On Saturday night, LS, DS, DM and I played Asshole for about 4 hours. And we got a little bored (but not bored enough to stop playing) so we made a new rule; the person who led the round would need to make a Declaration. The nature of the Declaration was determined by the president at the start of each game. For a few rounds the theme was favorites: movie quotes, song lyrics, foods, childhood memories. There was a truly depressing game where we had to share our most embarrassing memory (mine: determining that I had unwittingly walked around for a good part of the day with a maxi pad stuck to my back after our first "Welcome to Womanhood" health class in grade school. Thank you, class bully).
On the next round, DM prevailed, and it was her turn to make the rule. She thought about it, smirked, and said "The leader needs to pick husbands for ridiculouschick and I."
[Ok, let me explain. I have always gone through life, regardless of my dating status, with a List of Future Husbands. Some men have been permanent fixtures on The List, others have made brief guest appearances, only to be removed when reason prevailed or when something was done to offend my picky sensibilities. The only common trait between the *ahem* lucky contenders for my hand is that I don't know any of them.]
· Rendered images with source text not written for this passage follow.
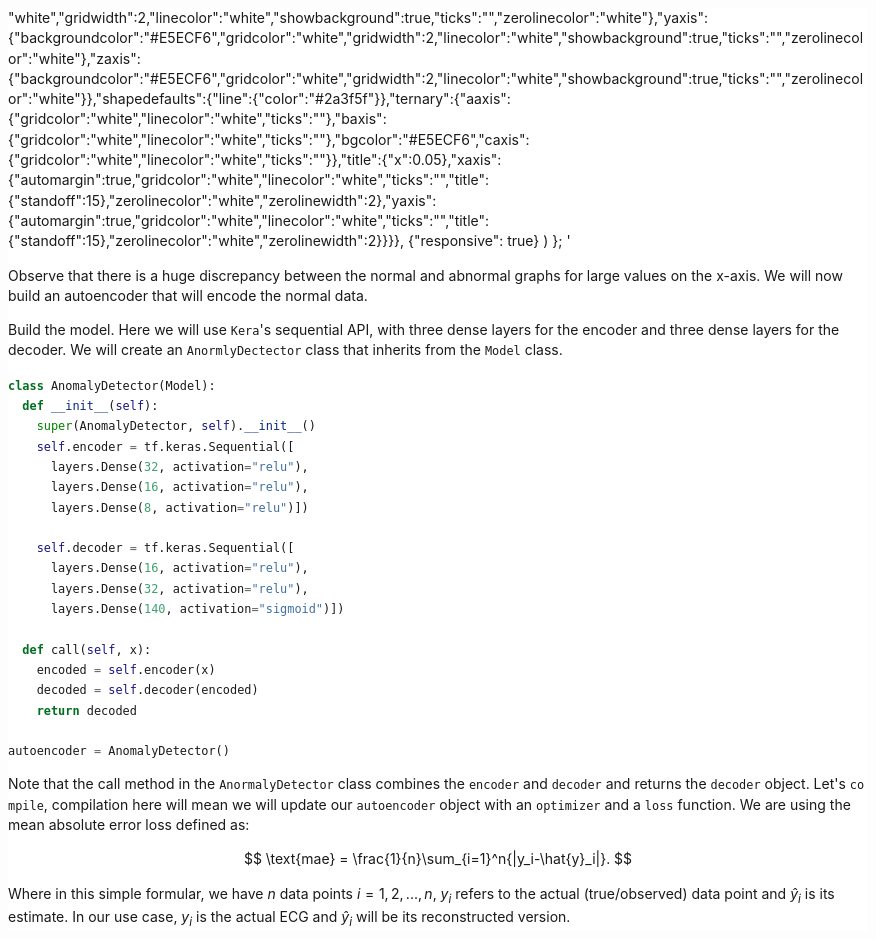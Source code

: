 "white","gridwidth":2,"linecolor":"white","showbackground":true,"ticks":"","zerolinecolor":"white"},"yaxis":{"backgroundcolor":"#E5ECF6","gridcolor":"white","gridwidth":2,"linecolor":"white","showbackground":true,"ticks":"","zerolinecolor":"white"},"zaxis":{"backgroundcolor":"#E5ECF6","gridcolor":"white","gridwidth":2,"linecolor":"white","showbackground":true,"ticks":"","zerolinecolor":"white"}},"shapedefaults":{"line":{"color":"#2a3f5f"}},"ternary":{"aaxis":{"gridcolor":"white","linecolor":"white","ticks":""},"baxis":{"gridcolor":"white","linecolor":"white","ticks":""},"bgcolor":"#E5ECF6","caxis":{"gridcolor":"white","linecolor":"white","ticks":""}},"title":{"x":0.05},"xaxis":{"automargin":true,"gridcolor":"white","linecolor":"white","ticks":"","title":{"standoff":15},"zerolinecolor":"white","zerolinewidth":2},"yaxis":{"automargin":true,"gridcolor":"white","linecolor":"white","ticks":"","title":{"standoff":15},"zerolinecolor":"white","zerolinewidth":2}}}},                        {"responsive": true}                    )                };                            </script>        </div>'



Observe that there is a huge discrepancy between the normal and abnormal graphs for large values on the x-axis. We will now build an autoencoder that will encode the normal data.

Build the model. Here we will use `Kera`'s sequential API, with three dense layers for the encoder and three dense layers for the decoder. We will create an `AnormlyDectector` class that inherits from the `Model` class. 


```python
class AnomalyDetector(Model):
  def __init__(self):
    super(AnomalyDetector, self).__init__()
    self.encoder = tf.keras.Sequential([
      layers.Dense(32, activation="relu"),
      layers.Dense(16, activation="relu"),
      layers.Dense(8, activation="relu")])

    self.decoder = tf.keras.Sequential([
      layers.Dense(16, activation="relu"),
      layers.Dense(32, activation="relu"),
      layers.Dense(140, activation="sigmoid")])

  def call(self, x):
    encoded = self.encoder(x)
    decoded = self.decoder(encoded)
    return decoded

autoencoder = AnomalyDetector()
```

Note that the call method in the `AnormalyDetector` class combines the `encoder` and `decoder` and returns the `decoder` object. Let's `compile`, compilation here will mean we will update our `autoencoder` object with an `optimizer` and a `loss` function. We are using the mean absolute error loss defined as:

$$
\text{mae} = \frac{1}{n}\sum_{i=1}^n{|y_i-\hat{y}_i|}.
$$

Where in this simple formular, we have $n$ data points $i = 1,2,...,n$, $y_i$ refers to the actual (true/observed) data point and $\hat{y}_i$ is its estimate. In our use case, $y_i$ is the actual ECG and $\hat{y}_i$ will be its reconstructed version.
We all laughed, and then got down to the seriousness of this task. And so, I present my revised List (at least for this week).
Bradley Cooper, Chris Cornell*, Donovan McNabb*, Rivers Cuomo*, Topher Grace, Tre Cool, 1962 Sean Connery, David Sedaris, Lawrence Moten, Josh Lucas, Adam Pascal*, Michael Imperioli, Paul Rudd, Mike Messina, Michael C. Hall, Nick Stahl, the bassist from the Dave Matthews Band, Andre 3000, Roy Jones Jr., Seth Green, Zach Braff, Jay Z, Jason Lewis, Kal Penn, John Mayer, Hal Sparks.
(Rick James was briefly considered, only so I could yell out 'I'm Rick James' wife, bitch!' at will. But, ultimately rejected, because I'm not sure I'm enchanted by the idea of being anyone's superfreak. And yes, I know that David Sedaris is not really playing on my team.)
There were more people named during the game, but some of them just made the Men I'd Fuck List - it's important to know the difference between the two. And rather than this being a sad little exercise, I think it's an important part of being able to define the characteristics that I will require in an eventual mate. Characteristics like being able to perform an awesome dunk or be cuttingly sarcastic. Or, you know, just devastatingly hot.